So I’ll tell you what I want what I really, really want. It’s a simple request, rooted in an appreciation of the arts, a desire to question the boundaries of reality, and a love of sparkly things. I want more movies like Spice World.
You may ask: What is Spice World but a bad 90s rip-off of A Hard Day’s Night, except with British female stereotypes prancing around on platforms? I would answer that Spice World is the pinnacle of art house cinema, the key to the future of story-telling, and a ponderous foray into the limits of control each of us have over our own lives.
Think about it. There are so many layers in Spice World, and every one of them plays with the concept of reality. It’s on par with Memento or Pulp Fiction or 21 Grams… you know, without the bloodshed and plus five sassy ladies singing their hearts out for a chance at international stardom. A-zig-a-zig-ah.

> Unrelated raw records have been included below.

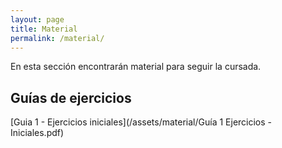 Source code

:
 ```yaml
---
layout: page
title: Material
permalink: /material/
---
```


En esta sección encontrarán material para seguir la cursada.

## Guías de ejercicios
[Guia 1 - Ejercicios iniciales](/assets/material/Guía 1 Ejercicios - Iniciales.pdf) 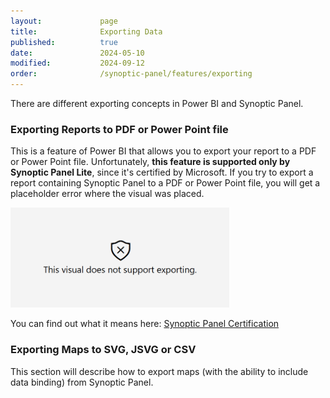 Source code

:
 ```yaml
---
layout:             page
title:              Exporting Data
published:          true
date:               2024-05-10
modified:           2024-09-12
order:              /synoptic-panel/features/exporting
---
```


There are different exporting concepts in Power BI and Synoptic Panel.

### Exporting Reports to PDF or Power Point file

This is a feature of Power BI that allows you to export your report to a PDF or Power Point file. Unfortunately, **this feature is supported only by Synoptic Panel Lite**, since it's certified by Microsoft. If you try to export a report containing Synoptic Panel to a PDF or Power Point file, you will get a placeholder error where the visual was placed.

<img src="../../issues/images/not-support-exporting.png" width="350">

You can find out what it means here: [Synoptic Panel Certification](../security.md#certification)

### Exporting Maps to SVG, JSVG or CSV

<todo visible>
    This section will describe how to export maps (with the ability to include data binding) from Synoptic Panel.
</todo> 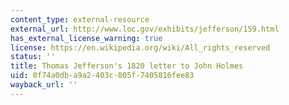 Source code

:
 ```yaml
---
content_type: external-resource
external_url: http://www.loc.gov/exhibits/jefferson/159.html
has_external_license_warning: true
license: https://en.wikipedia.org/wiki/All_rights_reserved
status: ''
title: Thomas Jefferson's 1820 letter to John Holmes
uid: 0f74a0db-a9a2-403c-805f-7405816fee83
wayback_url: ''
---
```

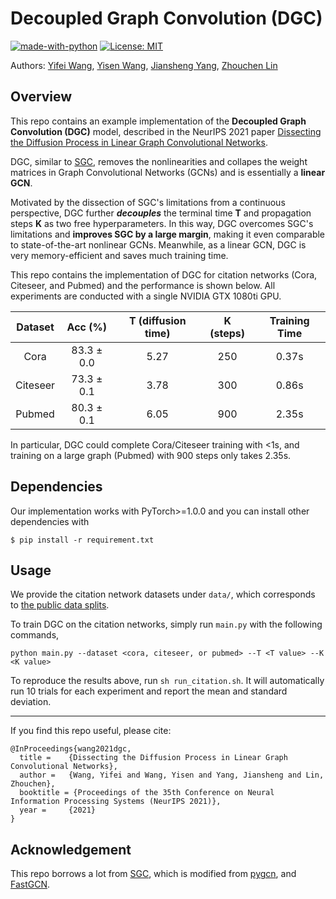 # Decoupled Graph Convolution (DGC)

[![made-with-python](https://img.shields.io/badge/Made%20with-Python-red.svg)](#python)
[![License: MIT](https://img.shields.io/badge/License-MIT-yellow.svg)](https://opensource.org/licenses/MIT) 

Authors: [Yifei Wang](https://yifeiwang77.github.io/), [Yisen Wang](https://yisenwang.github.io/), [Jiansheng Yang](http://english.math.pku.edu.cn/peoplefaculty/64.html), [Zhouchen Lin](https://zhouchenlin.github.io/)

## Overview
This repo contains an example implementation of the **Decoupled Graph Convolution (DGC)** model, described in the NeurIPS 2021 paper [Dissecting the Diffusion Process in Linear Graph Convolutional Networks](https://arxiv.org/abs/2102.10739).

DGC, similar to [SGC](https://github.com/Tiiiger/SGC), removes the nonlinearities and collapes the weight matrices in Graph Convolutional Networks (GCNs) and is essentially a **linear GCN**. 

Motivated by the dissection of SGC's limitations from a continuous perspective, DGC further ***decouples*** the  terminal time **T** and propagation steps **K** as two free hyperparameters. 
In this way, DGC overcomes SGC's limitations and **improves SGC by a large margin**, making it even comparable to state-of-the-art nonlinear GCNs. Meanwhile, as a linear GCN, DGC is very memory-efficient and saves much training time. 

This repo contains the implementation of DGC for citation networks (Cora, Citeseer, and Pubmed) and the performance is shown below. All experiments are conducted with a single NVIDIA GTX 1080ti GPU.

Dataset | Acc (%) | **T** (diffusion time) | **K** (steps) | Training Time
:------:|:-----------:|:-------:|:-----------:|:-----------:|
Cora    |83.3 ± 0.0 | 5.27  | 250 | 0.37s 
Citeseer|73.3 ± 0.1| 3.78 | 300 | 0.86s 
Pubmed  |80.3 ± 0.1| 6.05 | 900 | 2.35s

In particular, DGC could complete Cora/Citeseer training with <1s, and training on a large graph (Pubmed) with 900 steps only takes 2.35s.

## Dependencies
Our implementation works with PyTorch>=1.0.0 and you can install other dependencies with

``$ pip install -r requirement.txt``

## Usage
We provide the citation network datasets under `data/`, which corresponds to [the public data splits](https://github.com/tkipf/gcn/tree/master/gcn/data).

To train DGC on the citation networks, simply run ``main.py`` with the following commands,
```
python main.py --dataset <cora, citeseer, or pubmed> --T <T value> --K <K value>
```
To reproduce the results above, run ```sh run_citation.sh```. It will automatically run 10 trials for each experiment and report the mean and standard deviation. 

---
If you find this repo useful, please cite: 
```
@InProceedings{wang2021dgc,
  title = 	 {Dissecting the Diffusion Process in Linear Graph Convolutional Networks},
  author = 	 {Wang, Yifei and Wang, Yisen and Yang, Jiansheng and Lin, Zhouchen},
  booktitle = {Proceedings of the 35th Conference on Neural Information Processing Systems (NeurIPS 2021)},
  year = 	 {2021}
}
```

## Acknowledgement
This repo borrows a lot from [SGC](https://github.com/Tiiiger/SGC), which is modified from [pygcn](https://github.com/tkipf/pygcn), and [FastGCN](https://github.com/matenure/FastGCN).
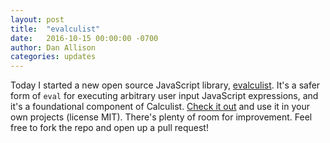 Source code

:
 ```yaml
---
layout: post
title:  "evalculist"
date:   2016-10-15 00:00:00 -0700
author: Dan Allison
categories: updates
---
```


Today I started a new open source JavaScript library, [evalculist](https://github.com/calculist/evalculist). It's a safer form of `eval` for executing arbitrary user input JavaScript expressions, and it's a foundational component of Calculist. [Check it out](https://github.com/calculist/evalculist) and use it in your own projects (license MIT). There's plenty of room for improvement. Feel free to fork the repo and open up a pull request!
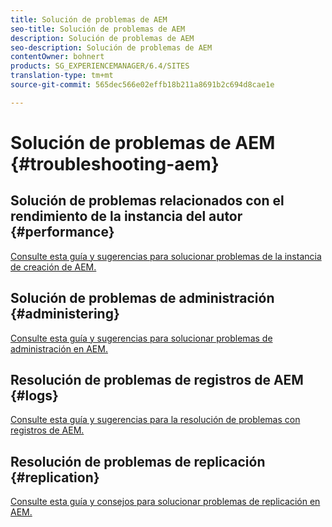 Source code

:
 ```yaml
---
title: Solución de problemas de AEM
seo-title: Solución de problemas de AEM
description: Solución de problemas de AEM
seo-description: Solución de problemas de AEM
contentOwner: bohnert
products: SG_EXPERIENCEMANAGER/6.4/SITES
translation-type: tm+mt
source-git-commit: 565dec566e02effb18b211a8691b2c694d8cae1e

---
```



# Solución de problemas de AEM {#troubleshooting-aem}

## Solución de problemas relacionados con el rendimiento de la instancia del autor {#performance}

[Consulte esta guía y sugerencias para solucionar problemas de la instancia de creación de AEM.](/help/sites-authoring/troubleshooting.md)

## Solución de problemas de administración {#administering}

[Consulte esta guía y sugerencias para solucionar problemas de administración en AEM.](/help/sites-administering/troubleshoot.md)

## Resolución de problemas de registros de AEM {#logs}

[Consulte esta guía y sugerencias para la resolución de problemas con registros de AEM.](/help/sites-administering/troubleshooting.md)

## Resolución de problemas de replicación {#replication}

[Consulte esta guía y consejos para solucionar problemas de replicación en AEM.](/help/sites-deploying/troubleshoot-rep.md)
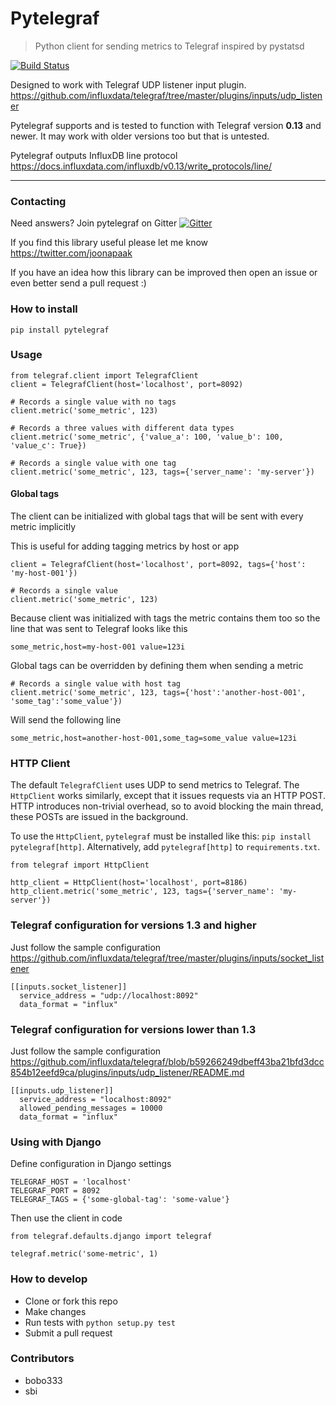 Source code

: # Pytelegraf
> Python client for sending metrics to Telegraf inspired by pystatsd

[![Build Status](https://travis-ci.org/paksu/pytelegraf.svg?branch=master)](https://travis-ci.org/paksu/pytelegraf)

Designed to work with Telegraf UDP listener input plugin.
https://github.com/influxdata/telegraf/tree/master/plugins/inputs/udp_listener

Pytelegraf supports and is tested to function with Telegraf version **0.13** and newer. It may work with older versions too but that is untested.

Pytelegraf outputs InfluxDB line protocol https://docs.influxdata.com/influxdb/v0.13/write_protocols/line/

---
### Contacting
Need answers? Join pytelegraf on Gitter
[![Gitter](https://img.shields.io/gitter/room/nwjs/nw.js.svg)](https://gitter.im/pytelegraf/Lobby?utm_source=share-link&utm_medium=link&utm_campaign=share-link)


If you find this library useful please let me know https://twitter.com/joonapaak

If you have an idea how this library can be improved then open an issue or even better send a pull request :)

### How to install
```pip install pytelegraf```

### Usage

```
from telegraf.client import TelegrafClient
client = TelegrafClient(host='localhost', port=8092)

# Records a single value with no tags
client.metric('some_metric', 123)

# Records a three values with different data types
client.metric('some_metric', {'value_a': 100, 'value_b': 100, 'value_c': True})

# Records a single value with one tag
client.metric('some_metric', 123, tags={'server_name': 'my-server'})
```

#### Global tags
The client can be initialized with global tags that will be sent with every metric implicitly

This is useful for adding tagging metrics by host or app
```
client = TelegrafClient(host='localhost', port=8092, tags={'host': 'my-host-001'})

# Records a single value
client.metric('some_metric', 123)
```

Because client was initialized with tags the metric contains them too so the line that was sent to Telegraf looks like this
```
some_metric,host=my-host-001 value=123i
```

Global tags can be overridden by defining them when sending a metric
```
# Records a single value with host tag
client.metric('some_metric', 123, tags={'host':'another-host-001', 'some_tag':'some_value'})
```

Will send the following line
```
some_metric,host=another-host-001,some_tag=some_value value=123i
```

### HTTP Client
The default `TelegrafClient` uses UDP to send metrics to Telegraf. The `HttpClient` works similarly, except that it issues requests via an HTTP POST. HTTP introduces non-trivial overhead, so to avoid blocking the main thread, these POSTs are issued in the background.

To use the `HttpClient`, `pytelegraf` must be installed like this: `pip install pytelegraf[http]`. Alternatively, add `pytelegraf[http]` to `requirements.txt`.

```
from telegraf import HttpClient

http_client = HttpClient(host='localhost', port=8186)
http_client.metric('some_metric', 123, tags={'server_name': 'my-server'})
```

### Telegraf configuration for versions 1.3 and higher
Just follow the sample configuration https://github.com/influxdata/telegraf/tree/master/plugins/inputs/socket_listener

```
[[inputs.socket_listener]]
  service_address = "udp://localhost:8092"
  data_format = "influx"
```

### Telegraf configuration for versions lower than 1.3
Just follow the sample configuration https://github.com/influxdata/telegraf/blob/b59266249dbeff43ba21bfd3dcc854b12eefd9ca/plugins/inputs/udp_listener/README.md

```
[[inputs.udp_listener]]
  service_address = "localhost:8092"
  allowed_pending_messages = 10000
  data_format = "influx"
```


### Using with Django

Define configuration in Django settings
```
TELEGRAF_HOST = 'localhost'
TELEGRAF_PORT = 8092
TELEGRAF_TAGS = {'some-global-tag': 'some-value'}
```

Then use the client in code
```
from telegraf.defaults.django import telegraf

telegraf.metric('some-metric', 1)
```

### How to develop

- Clone or fork this repo
- Make changes
- Run tests with `python setup.py test`
- Submit a pull request

### Contributors
- bobo333
- sbi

The Spice Girls are uniquely capable of creating a truly mind-bending movie. After all, they are the masters of twisting reality. The Spice Girls’ success was partly based on their ability to sell their impossible personas as truth, embracing their stereotypes with less irony than you would think and never once stepping outside the boundaries of their 24/7/365 characters–-Baby Spice was never arrested for crack possession, Sporty never got fat, and Posh Spice became Victoria Beckham, a fashion icon.
It even makes sense, within the confines of the Spice Girl narrative, that Geri would be the one to leave the band. With all her professions of girl power and her role as “the smart one,” of course she would be the one to first become exhausted by constantly keeping up with a stereotype and wearing hot pants. Years after the Spice Girls broke up, the story of Spice remains the same, an impenetrable tale of pop’s favorite living caricatures.
The almost impossible-to-find boundary between fact and fiction in the Spice Girls is celebrated in Spice World, one of the most meta movies ever made. As the girls gear up for a televised concert at the end of the movie, they’re followed by documentary filmmakers, negotiating a film contract for a fictional movie, and encountering aliens. The Girls meet Elton John playing himself, but their bus is driven by Meatloaf playing a bus driver, who finally reveals that plumbing is the one thing he won’t do for love.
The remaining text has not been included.